View Issue Details

IDProjectCategoryView StatusLast Update
0002721SymmetricDSBugpublic2016-08-16 18:57
Reporteriberras Assigned Toelong  
Prioritynormal 
Status closedResolutionfixed 
Product Version3.8.0 
Target Version3.8.1Fixed in Version3.8.1 
Summary0002721: Null Pointer on Initial load - sync triggers failed to create trigger
DescriptionThere is a null pointer on the server. I cannot reproduce the bug. It always occurs when an Initial Load is queued. But it doesn't happen all the time. Maybe its because of the trigger failure creation. This didn't happen with the same configuration in 3.7.37.

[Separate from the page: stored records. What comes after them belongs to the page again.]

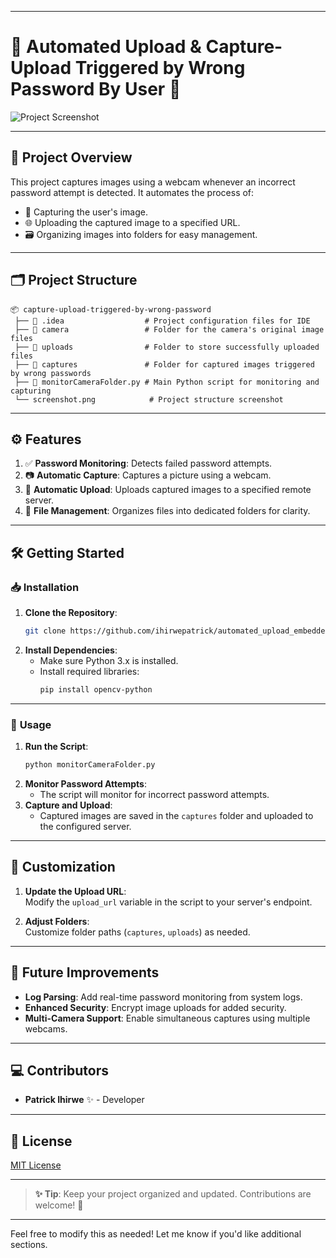   ---

# 🚀 **Automated Upload & Capture-Upload Triggered by Wrong Password By User** 🎯

![Project Screenshot](./screenshot.png)  

---

## 🎨 **Project Overview**

This project captures images using a webcam whenever an incorrect password attempt is detected. It automates the process of:
- 📸 Capturing the user's image.
- 🌐 Uploading the captured image to a specified URL.
- 🗃️ Organizing images into folders for easy management.

---

## 🗂️ **Project Structure**  

```plaintext
📦 capture-upload-triggered-by-wrong-password
 ├── 📁 .idea                  # Project configuration files for IDE
 ├── 📁 camera                 # Folder for the camera's original image files
 ├── 📁 uploads                # Folder to store successfully uploaded files
 ├── 📁 captures               # Folder for captured images triggered by wrong passwords
 ├── 🐍 monitorCameraFolder.py # Main Python script for monitoring and capturing
 └── screenshot.png            # Project structure screenshot
```

---

## ⚙️ **Features**

1. ✅ **Password Monitoring**: Detects failed password attempts.  
2. 📷 **Automatic Capture**: Captures a picture using a webcam.  
3. 🔄 **Automatic Upload**: Uploads captured images to a specified remote server.  
4. 📂 **File Management**: Organizes files into dedicated folders for clarity.

---

## 🛠️ **Getting Started**

### 📥 **Installation**

1. **Clone the Repository**:
   ```bash
   git clone https://github.com/ihirwepatrick/automated_upload_embedded.git
   ```
2. **Install Dependencies**:
   - Make sure Python 3.x is installed.
   - Install required libraries:
     ```bash
     pip install opencv-python
     ```

---

### 🚀 **Usage**

1. **Run the Script**:
   ```bash
   python monitorCameraFolder.py
   ```
2. **Monitor Password Attempts**:
   - The script will monitor for incorrect password attempts.  
3. **Capture and Upload**:
   - Captured images are saved in the `captures` folder and uploaded to the configured server.  

---

## 🌟 **Customization**

1. **Update the Upload URL**:  
   Modify the `upload_url` variable in the script to your server's endpoint.  

2. **Adjust Folders**:  
   Customize folder paths (`captures`, `uploads`) as needed.  

---

## 📌 **Future Improvements**

- **Log Parsing**: Add real-time password monitoring from system logs.  
- **Enhanced Security**: Encrypt image uploads for added security.  
- **Multi-Camera Support**: Enable simultaneous captures using multiple webcams.  

---

## 💻 **Contributors**

- **Patrick Ihirwe** ✨ - Developer  

---

## 📄 **License**

[MIT License](LICENSE)

---

> **✨ Tip**: Keep your project organized and updated. Contributions are welcome! 🎉  

--- 

Feel free to modify this as needed! Let me know if you'd like additional sections.
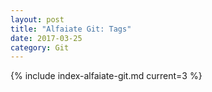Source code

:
 ```yaml
---
layout: post
title: "Alfaiate Git: Tags"
date: 2017-03-25
category: Git
---
```


{% include index-alfaiate-git.md current=3 %}
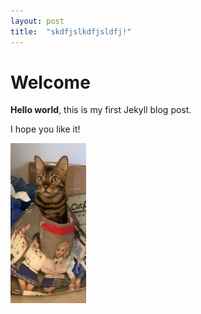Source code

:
 ```yaml
---
layout: post
title:  "skdfjslkdfjsldfj!"
---
```


# Welcome

**Hello world**, this is my first Jekyll blog post.

I hope you like it!



<img src="../images/2022-07-08-test123/가방든 첵스.jpg" alt="가방든 첵스" style="zoom: 25%;" />
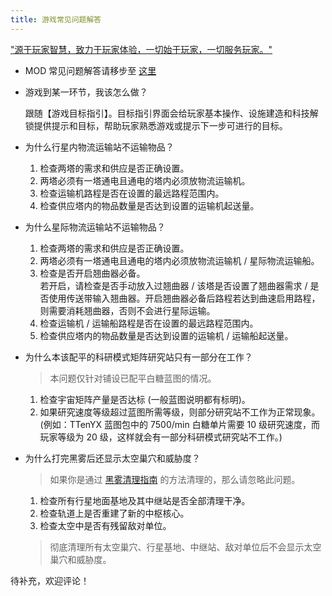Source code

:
```yaml
---
title: 游戏常见问题解答
---
```

["源于玩家智慧，致力于玩家体验，一切始于玩家，一切服务玩家。"](#)

- MOD 常见问题解答请移步至 [这里](/mod/#常见问题)

- 游戏到某一环节，我该怎么做？

    跟随【游戏目标指引】。目标指引界面会给玩家基本操作、设施建造和科技解锁提供提示和目标，帮助玩家熟悉游戏或提示下一步可进行的目标。

- 为什么行星内物流运输站不运输物品？  
    1. 检查两塔的需求和供应是否正确设置。  
    2. 两塔必须有一塔通电且通电的塔内必须放物流运输机。
    3. 检查运输机路程是否在设置的最远路程范围内。
    4. 检查供应塔内的物品数量是否达到设置的运输机起送量。

- 为什么星际物流运输站不运输物品？  
    1. 检查两塔的需求和供应是否正确设置。  
    2. 两塔必须有一塔通电且通电的塔内必须放物流运输机 / 星际物流运输船。  
    3. 检查是否开启翘曲器必备。  
        若开启，请检查是否手动放入过翘曲器 / 该塔是否设置了翘曲器需求 / 是否使用传送带输入翘曲器。开启翘曲器必备后路程若达到曲速启用路程，则需要消耗翘曲器，否则不会进行星际运输。 
    4. 检查运输机 / 运输船路程是否在设置的最远路程范围内。
    5. 检查供应塔内的物品数量是否达到设置的运输机 / 运输船起送量。

- 为什么本该配平的科研模式矩阵研究站只有一部分在工作？
    > 本问题仅针对铺设已配平白糖蓝图的情况。
    1. 检查宇宙矩阵产量是否达标 (一般蓝图说明都有标明)。
    2. 如果研究速度等级超过蓝图所需等级，则部分研究站不工作为正常现象。
       (例如：TTenYX 蓝图包中的 7500/min 白糖单片需要 10 级研究速度，而玩家等级为 20 级，这样就会有一部分科研模式研究站不工作。)

- 为什么打完黑雾后还显示太空巢穴和威胁度？
    > 如果你是通过 [黑雾清理指南](/knowledge-base/darkfog#黑雾清理指南) 的方法清理的，那么请忽略此问题。
    1. 检查所有行星地面基地及其中继站是否全部清理干净。
    2. 检查轨道上是否重建了新的中枢核心。
    3. 检查太空中是否有残留敌对单位。
    > 彻底清理所有太空巢穴、行星基地、中继站、敌对单位后不会显示太空巢穴和威胁度。

待补充，欢迎评论！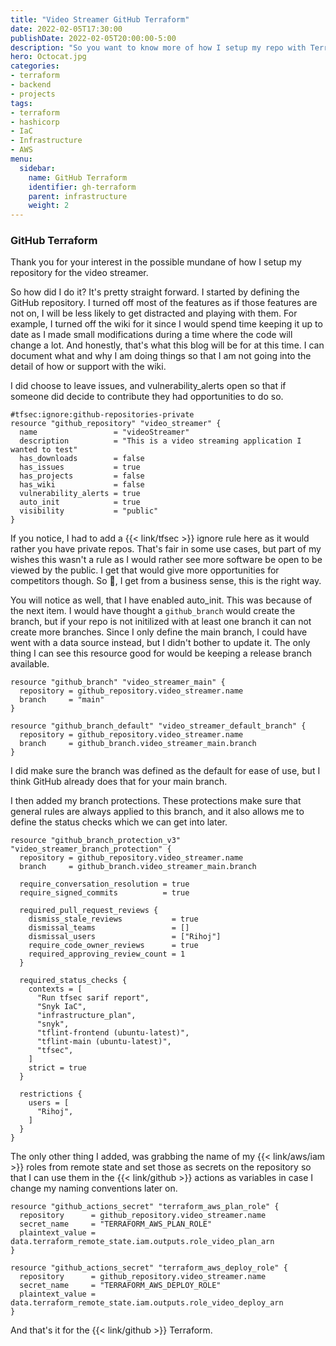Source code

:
 ```yaml
---
title: "Video Streamer GitHub Terraform"
date: 2022-02-05T17:30:00
publishDate: 2022-02-05T20:00:00-5:00
description: "So you want to know more of how I setup my repo with Terraform eh?"
hero: Octocat.jpg
categories:
- terraform
- backend
- projects
tags:
- terraform
- hashicorp
- IaC
- Infrastructure
- AWS
menu:
  sidebar:
    name: GitHub Terraform
    identifier: gh-terraform
    parent: infrastructure
    weight: 2
---
```



### GitHub Terraform
Thank you for your interest in the possible mundane of how I setup my repository for the video streamer.

So how did I do it? It's pretty straight forward. I started by defining the GitHub repository. I turned off most of the features as if those features are not on, I will be less likely to get distracted and playing with them. For example, I turned off the wiki for it since I would spend time keeping it up to date as I made small modifications during a time where the code will change a lot. And honestly, that's what this blog will be for at this time. I can document what and why I am doing things so that I am not going into the detail of how or support with the wiki.

I did choose to leave issues, and vulnerability_alerts open so that if someone did decide to contribute they had opportunities to do so.

```hcl
#tfsec:ignore:github-repositories-private
resource "github_repository" "video_streamer" {
  name                 = "videoStreamer"
  description          = "This is a video streaming application I wanted to test"
  has_downloads        = false
  has_issues           = true
  has_projects         = false
  has_wiki             = false
  vulnerability_alerts = true
  auto_init            = true
  visibility           = "public"
}
```

If you notice, I had to add a {{< link/tfsec >}} ignore rule here as it would rather you have private repos. That's fair in some use cases, but part of my wishes this wasn't a rule as I would rather see more software be open to be viewed by the public. I get that would give more opportunities for competitors though. So :shrug:, I get from a business sense, this is the right way.

You will notice as  well, that I have enabled auto_init. This was because of the next item. I would have thought a `github_branch` would create the branch, but if your repo is not initilized with at least one branch it can not create more branches. Since I only define the main branch, I could have went with a data source instead, but I didn't bother to update it. The only thing I can see this resource good for would be keeping a release branch available.

```hcl
resource "github_branch" "video_streamer_main" {
  repository = github_repository.video_streamer.name
  branch     = "main"
}

resource "github_branch_default" "video_streamer_default_branch" {
  repository = github_repository.video_streamer.name
  branch     = github_branch.video_streamer_main.branch
}
```

I did make sure the branch was defined as the default for ease of use, but I think GitHub already does that for your main branch.

I then added my branch protections. These protections make sure that general rules are always applied to this branch, and it also allows me to define the status checks which we can get into later.

```hcl
resource "github_branch_protection_v3" "video_streamer_branch_protection" {
  repository = github_repository.video_streamer.name
  branch     = github_branch.video_streamer_main.branch

  require_conversation_resolution = true
  require_signed_commits          = true

  required_pull_request_reviews {
    dismiss_stale_reviews           = true
    dismissal_teams                 = []
    dismissal_users                 = ["Rihoj"]
    require_code_owner_reviews      = true
    required_approving_review_count = 1
  }

  required_status_checks {
    contexts = [
      "Run tfsec sarif report",
      "Snyk IaC",
      "infrastructure_plan",
      "snyk",
      "tflint-frontend (ubuntu-latest)",
      "tflint-main (ubuntu-latest)",
      "tfsec",
    ]
    strict = true
  }

  restrictions {
    users = [
      "Rihoj",
    ]
  }
}

```

The only other thing I added, was grabbing the name of my {{< link/aws/iam >}} roles from remote state and set those as secrets on the repository so that I can use them in the {{< link/github >}} actions as variables in case I change my naming conventions later on.

```hcl
resource "github_actions_secret" "terraform_aws_plan_role" {
  repository      = github_repository.video_streamer.name
  secret_name     = "TERRAFORM_AWS_PLAN_ROLE"
  plaintext_value = data.terraform_remote_state.iam.outputs.role_video_plan_arn
}

resource "github_actions_secret" "terraform_aws_deploy_role" {
  repository      = github_repository.video_streamer.name
  secret_name     = "TERRAFORM_AWS_DEPLOY_ROLE"
  plaintext_value = data.terraform_remote_state.iam.outputs.role_video_deploy_arn
}
```

And that's it for the {{< link/github >}} Terraform.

The trigger failure is the following:
2016-08-11 18:32:03,036 ERROR [serverdevelopment] [TriggerRouterService] [serverdevelopment-sync-triggers-1] Failed to create triggers for sym_load_filter
java.lang.IllegalStateException: Timed out after 5001 ms trying to get the next val for trigger_hist
        at org.jumpmind.symmetric.service.impl.SequenceService.nextValFromDatabase(SequenceService.java:137)
        at org.jumpmind.symmetric.service.impl.SequenceService$1.execute(SequenceService.java:118)
        at org.jumpmind.symmetric.service.impl.SequenceService$1.execute(SequenceService.java:116)
        at org.jumpmind.symmetric.service.impl.SequenceService$DoTransaction.execute(SequenceService.java:283)
        at org.jumpmind.symmetric.service.impl.SequenceService.nextValFromDatabase(SequenceService.java:116)
        at org.jumpmind.symmetric.service.impl.SequenceService.nextVal(SequenceService.java:91)
        at org.jumpmind.symmetric.service.impl.TriggerRouterService.insert(TriggerRouterService.java:956)
        at org.jumpmind.symmetric.service.impl.TriggerRouterService.rebuildTriggerIfNecessary(TriggerRouterService.java:1753)
        at org.jumpmind.symmetric.service.impl.TriggerRouterService.updateOrCreateDatabaseTriggers(TriggerRouterService.java:1636)
        at org.jumpmind.symmetric.service.impl.TriggerRouterService.updateOrCreateDatabaseTrigger(TriggerRouterService.java:1518)
        at org.jumpmind.symmetric.service.impl.TriggerRouterService$2.run(TriggerRouterService.java:1504)
        at java.util.concurrent.Executors$RunnableAdapter.call(Executors.java:471)
        at java.util.concurrent.FutureTask.run(FutureTask.java:262)
        at java.util.concurrent.ThreadPoolExecutor.runWorker(ThreadPoolExecutor.java:1145)
        at java.util.concurrent.ThreadPoolExecutor$Worker.run(ThreadPoolExecutor.java:615)
        at java.lang.Thread.run(Thread.java:745)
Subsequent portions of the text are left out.